What is the issue with the plan?
The €1.1 trillion budget, along with the €750 billion recovery fund, has been vetoed in the European Council. Hungary and Poland have blocked the historic deal, which required multiple rounds of negotiation with the European Parliament, due to the budget’s rule of law conditionality mechanism. This aspect of the budget has birthed protest from the two countries, who insist that their regimes operate democratically. They claim the EU’s rule of law requirements are extremely vague, and that linking them to EU funding “jeopardises trust” within the bloc.

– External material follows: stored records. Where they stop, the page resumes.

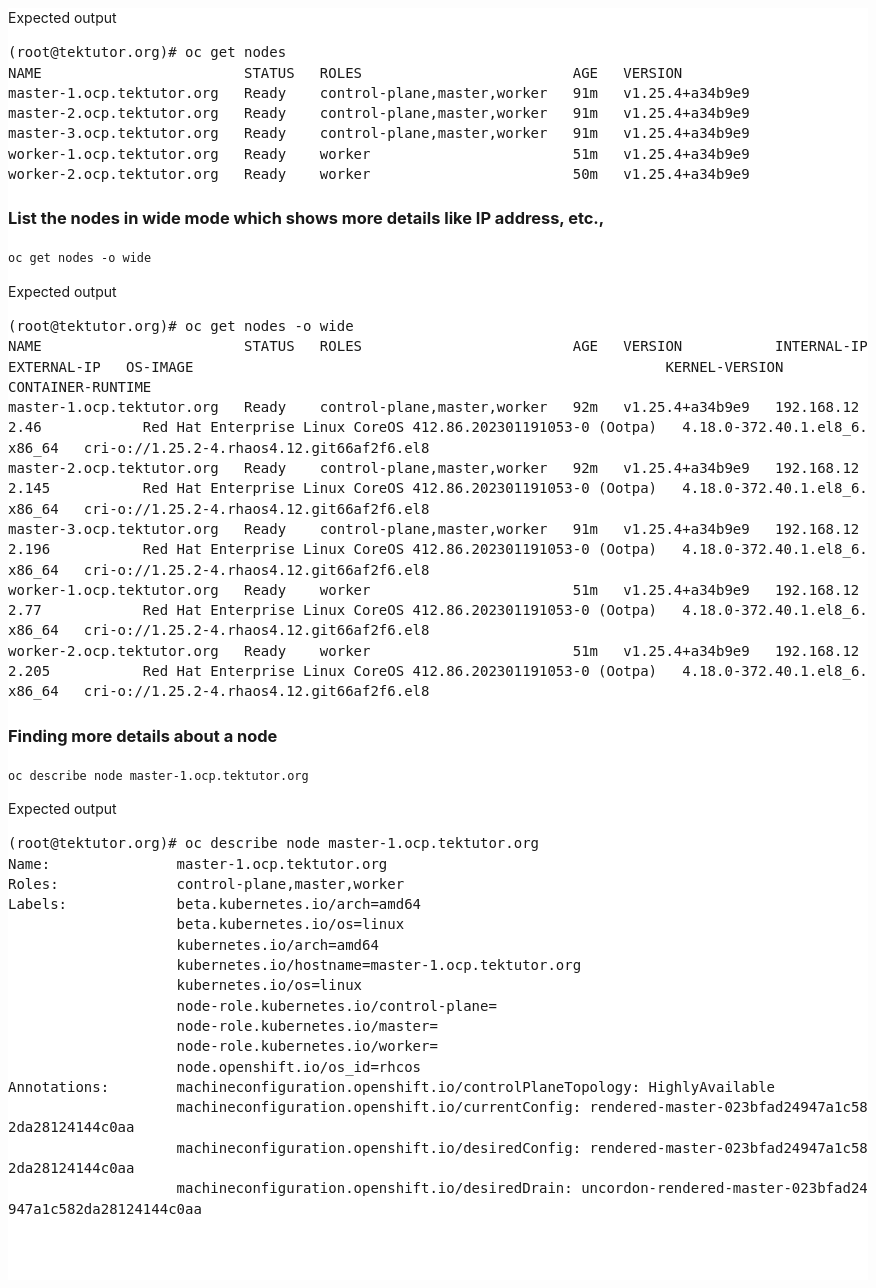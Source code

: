 Expected output
<pre>
(root@tektutor.org)# oc get nodes
NAME                        STATUS   ROLES                         AGE   VERSION
master-1.ocp.tektutor.org   Ready    control-plane,master,worker   91m   v1.25.4+a34b9e9
master-2.ocp.tektutor.org   Ready    control-plane,master,worker   91m   v1.25.4+a34b9e9
master-3.ocp.tektutor.org   Ready    control-plane,master,worker   91m   v1.25.4+a34b9e9
worker-1.ocp.tektutor.org   Ready    worker                        51m   v1.25.4+a34b9e9
worker-2.ocp.tektutor.org   Ready    worker                        50m   v1.25.4+a34b9e9
</pre>


### List the nodes in wide mode which shows more details like IP address, etc.,
```
oc get nodes -o wide
```

Expected output
<pre>
(root@tektutor.org)# oc get nodes -o wide
NAME                        STATUS   ROLES                         AGE   VERSION           INTERNAL-IP       EXTERNAL-IP   OS-IMAGE                                                        KERNEL-VERSION                 CONTAINER-RUNTIME
master-1.ocp.tektutor.org   Ready    control-plane,master,worker   92m   v1.25.4+a34b9e9   192.168.122.46    <none>        Red Hat Enterprise Linux CoreOS 412.86.202301191053-0 (Ootpa)   4.18.0-372.40.1.el8_6.x86_64   cri-o://1.25.2-4.rhaos4.12.git66af2f6.el8
master-2.ocp.tektutor.org   Ready    control-plane,master,worker   92m   v1.25.4+a34b9e9   192.168.122.145   <none>        Red Hat Enterprise Linux CoreOS 412.86.202301191053-0 (Ootpa)   4.18.0-372.40.1.el8_6.x86_64   cri-o://1.25.2-4.rhaos4.12.git66af2f6.el8
master-3.ocp.tektutor.org   Ready    control-plane,master,worker   91m   v1.25.4+a34b9e9   192.168.122.196   <none>        Red Hat Enterprise Linux CoreOS 412.86.202301191053-0 (Ootpa)   4.18.0-372.40.1.el8_6.x86_64   cri-o://1.25.2-4.rhaos4.12.git66af2f6.el8
worker-1.ocp.tektutor.org   Ready    worker                        51m   v1.25.4+a34b9e9   192.168.122.77    <none>        Red Hat Enterprise Linux CoreOS 412.86.202301191053-0 (Ootpa)   4.18.0-372.40.1.el8_6.x86_64   cri-o://1.25.2-4.rhaos4.12.git66af2f6.el8
worker-2.ocp.tektutor.org   Ready    worker                        51m   v1.25.4+a34b9e9   192.168.122.205   <none>        Red Hat Enterprise Linux CoreOS 412.86.202301191053-0 (Ootpa)   4.18.0-372.40.1.el8_6.x86_64   cri-o://1.25.2-4.rhaos4.12.git66af2f6.el8
</pre>

### Finding more details about a node
```
oc describe node master-1.ocp.tektutor.org
```

Expected output
<pre>
(root@tektutor.org)# oc describe node master-1.ocp.tektutor.org
Name:               master-1.ocp.tektutor.org
Roles:              control-plane,master,worker
Labels:             beta.kubernetes.io/arch=amd64
                    beta.kubernetes.io/os=linux
                    kubernetes.io/arch=amd64
                    kubernetes.io/hostname=master-1.ocp.tektutor.org
                    kubernetes.io/os=linux
                    node-role.kubernetes.io/control-plane=
                    node-role.kubernetes.io/master=
                    node-role.kubernetes.io/worker=
                    node.openshift.io/os_id=rhcos
Annotations:        machineconfiguration.openshift.io/controlPlaneTopology: HighlyAvailable
                    machineconfiguration.openshift.io/currentConfig: rendered-master-023bfad24947a1c582da28124144c0aa
                    machineconfiguration.openshift.io/desiredConfig: rendered-master-023bfad24947a1c582da28124144c0aa
                    machineconfiguration.openshift.io/desiredDrain: uncordon-rendered-master-023bfad24947a1c582da28124144c0aa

In reality, both governments are opposed to the clause because it ties the receipt of EU funding to the EU’s rule of law requirements which, to varying degrees, Hungary and Poland are both in breach of. The two countries are currently being investigated by the EU for undermining the independence of courts, the press and NGOs within their borders. If the rule of law mechanism is implemented, it could cost them billions of euros in EU funding.
How have they blocked the budget?
The EU’s long-term budget is initially formulated by the European Commission. Then, it is usually amended by the European Council, who send it to the European Parliament for debate and approval. If it is rejected in Parliament, the Council make further amendments. Once approved in Parliament, the final draft of the budget must be approved unanimously by the European Council, before being sent off for ratification in national parliaments.

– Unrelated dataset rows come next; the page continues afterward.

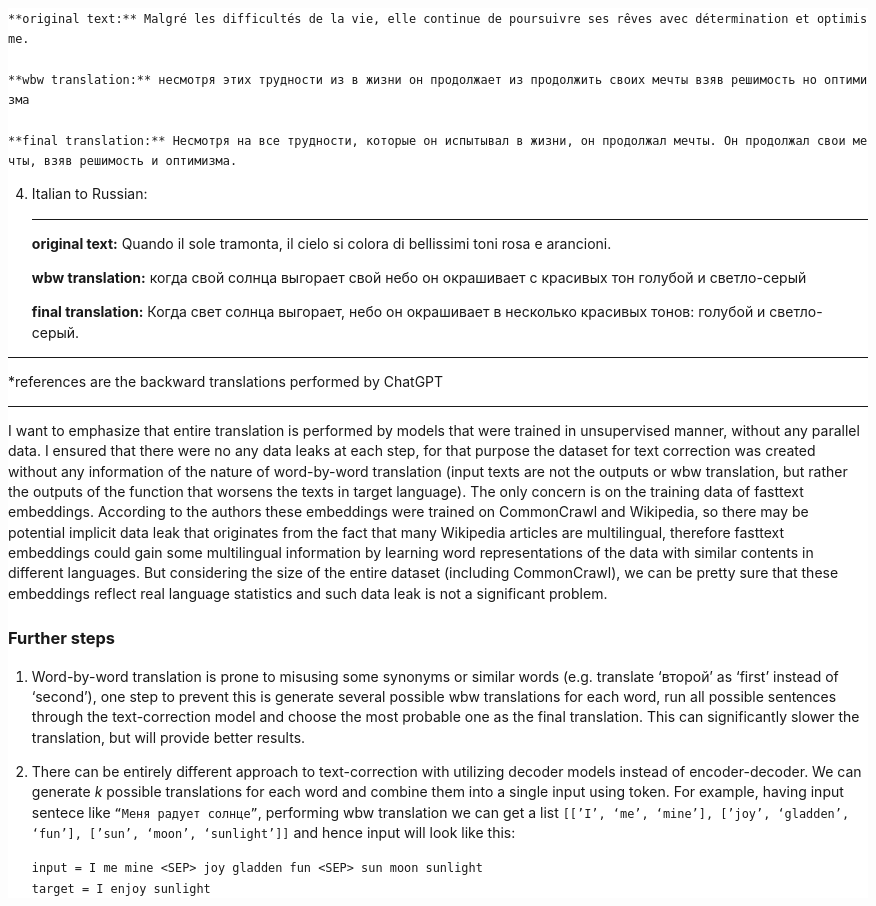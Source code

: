     **original text:** Malgré les difficultés de la vie, elle continue de poursuivre ses rêves avec détermination et optimisme.
    
    **wbw translation:** несмотря этих трудности из в жизни он продолжает из продолжить своих мечты взяв решимость но оптимизма
    
    **final translation:** Несмотря на все трудности, которые он испытывал в жизни, он продолжал мечты. Он продолжал свои мечты, взяв решимость и оптимизма.
    
4. Italian to Russian:
    
    ---
    
    **original text:** Quando il sole tramonta, il cielo si colora di bellissimi toni rosa e arancioni.
    
    **wbw translation:** когда свой солнца выгорает свой небо он окрашивает с красивых тон голубой и светло-серый
    
    **final translation:** Когда свет солнца выгорает, небо он окрашивает в несколько красивых тонов: голубой и светло-серый.
    

---

*references are the backward translations performed by ChatGPT

---

I want to emphasize that entire translation is performed by models that were trained in unsupervised manner, without any parallel data. I ensured that there were no any data leaks at each step, for that purpose the dataset for text correction was created without any information of the nature of word-by-word translation (input texts are not the outputs or wbw translation, but rather the outputs of the function that worsens the texts in target language). The only concern is on the training data of fasttext embeddings. According to the authors these embeddings were trained on CommonCrawl and Wikipedia, so there may be potential implicit data leak that originates from the fact that many Wikipedia articles are multilingual, therefore fasttext embeddings could gain some multilingual information by learning word representations of the data with similar contents in different languages. But considering the size of the entire dataset (including CommonCrawl), we can be pretty sure that these embeddings reflect real language statistics and such data leak is not a significant problem.

### Further steps

1. Word-by-word translation is prone to misusing some synonyms or similar words (e.g. translate ‘второй’ as ‘first’ instead of ‘second’), one step to prevent this is generate several possible wbw translations for each word, run all possible sentences through the text-correction model and choose the most probable one as the final translation. This can significantly slower the translation, but will provide better results.
2. There can be entirely different approach to text-correction with utilizing decoder models instead of encoder-decoder. We can generate $k$ possible translations for each word and combine them into a single input using <SEP> token. For example, having input sentece like `“Меня радует солнце”`, performing wbw translation we can get a list `[[’I’, ‘me’, ‘mine’], [’joy’, ‘gladden’, ‘fun’], [’sun’, ‘moon’, ‘sunlight’]]` and hence input will look like this:
    
    ```
    input = I me mine <SEP> joy gladden fun <SEP> sun moon sunlight
    target = I enjoy sunlight
    ```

The clause was initially accepted by the European Council, because only a qualified majority was required to link rule of law adherence to EU funding. However, the budget needs unanimous approval in the Council to be passed. Every country in the EU has the power to veto legislation under this voting system, which has famously caused problems in the past. Poland and Hungary have withheld their consent to sign off on the finalised legislation.
What does rejection of the budget mean?
Most significantly, it means that an agreement is unlikely to be reached before January. The Parliament will not offer any more opinion on the rule of law mechanism, declaring it an internal Council dispute.

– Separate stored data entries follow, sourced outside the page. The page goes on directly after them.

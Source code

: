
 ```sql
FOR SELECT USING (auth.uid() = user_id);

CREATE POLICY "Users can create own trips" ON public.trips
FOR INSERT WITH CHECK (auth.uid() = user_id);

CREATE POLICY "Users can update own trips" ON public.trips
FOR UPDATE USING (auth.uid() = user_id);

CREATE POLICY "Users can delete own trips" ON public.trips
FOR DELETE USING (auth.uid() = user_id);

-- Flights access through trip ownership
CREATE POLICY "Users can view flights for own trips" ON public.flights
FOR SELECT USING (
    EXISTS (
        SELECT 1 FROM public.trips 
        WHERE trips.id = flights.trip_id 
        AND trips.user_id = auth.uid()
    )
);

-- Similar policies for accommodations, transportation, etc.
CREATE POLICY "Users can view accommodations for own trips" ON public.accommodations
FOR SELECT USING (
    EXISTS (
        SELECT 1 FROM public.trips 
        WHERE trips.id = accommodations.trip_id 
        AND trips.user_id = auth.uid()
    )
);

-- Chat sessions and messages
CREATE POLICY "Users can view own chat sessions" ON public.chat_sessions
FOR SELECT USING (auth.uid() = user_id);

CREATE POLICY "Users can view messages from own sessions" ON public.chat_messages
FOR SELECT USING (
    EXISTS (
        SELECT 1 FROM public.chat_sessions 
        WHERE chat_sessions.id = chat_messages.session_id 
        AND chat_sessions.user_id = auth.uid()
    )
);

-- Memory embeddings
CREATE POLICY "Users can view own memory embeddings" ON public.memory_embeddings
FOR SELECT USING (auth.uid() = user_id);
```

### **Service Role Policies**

This news comes at a time where EU funding is desperately needed. EU economies have been significantly damaged by a second wave of Covid-19, and the support brought by the Covid-19 recovery fund in January would be warmly welcomed. Quite ironically, Poland and Hungary are two countries who could benefit the most from the fund being promptly distributed, particularly if they do adhere to the rule of law, as they claim.
Significantly, the dispute is likely to affect other EU policy areas. The most immediate example is the likely delay of the EU finalising its climate change plan. Talks are due to take place from December 10-11, but a plan cannot be made without the financial stability that a finalised long-term budget will bring. Again, Poland is ironically set to be the biggest beneficiary of the EU’s €17.5 billion Just Transition Fund, designed to help economies deal with the shift from fossil-fuel to renewable energy dependent economies.
However, EU leaders have said that they will continue to insist on linking EU funding to rule of law adherence. Angela Merkel also assured the EU that talks with Poland and Hungary would push forward and find a way to overcome the Council’s deadlock. Hungary’s Prime Minister, Victor Orbán, too is confident that the issue will be resolved, indifferently stating that this is “how it [EU negotiation] usually goes”. He is likely correct, but time is of the essence.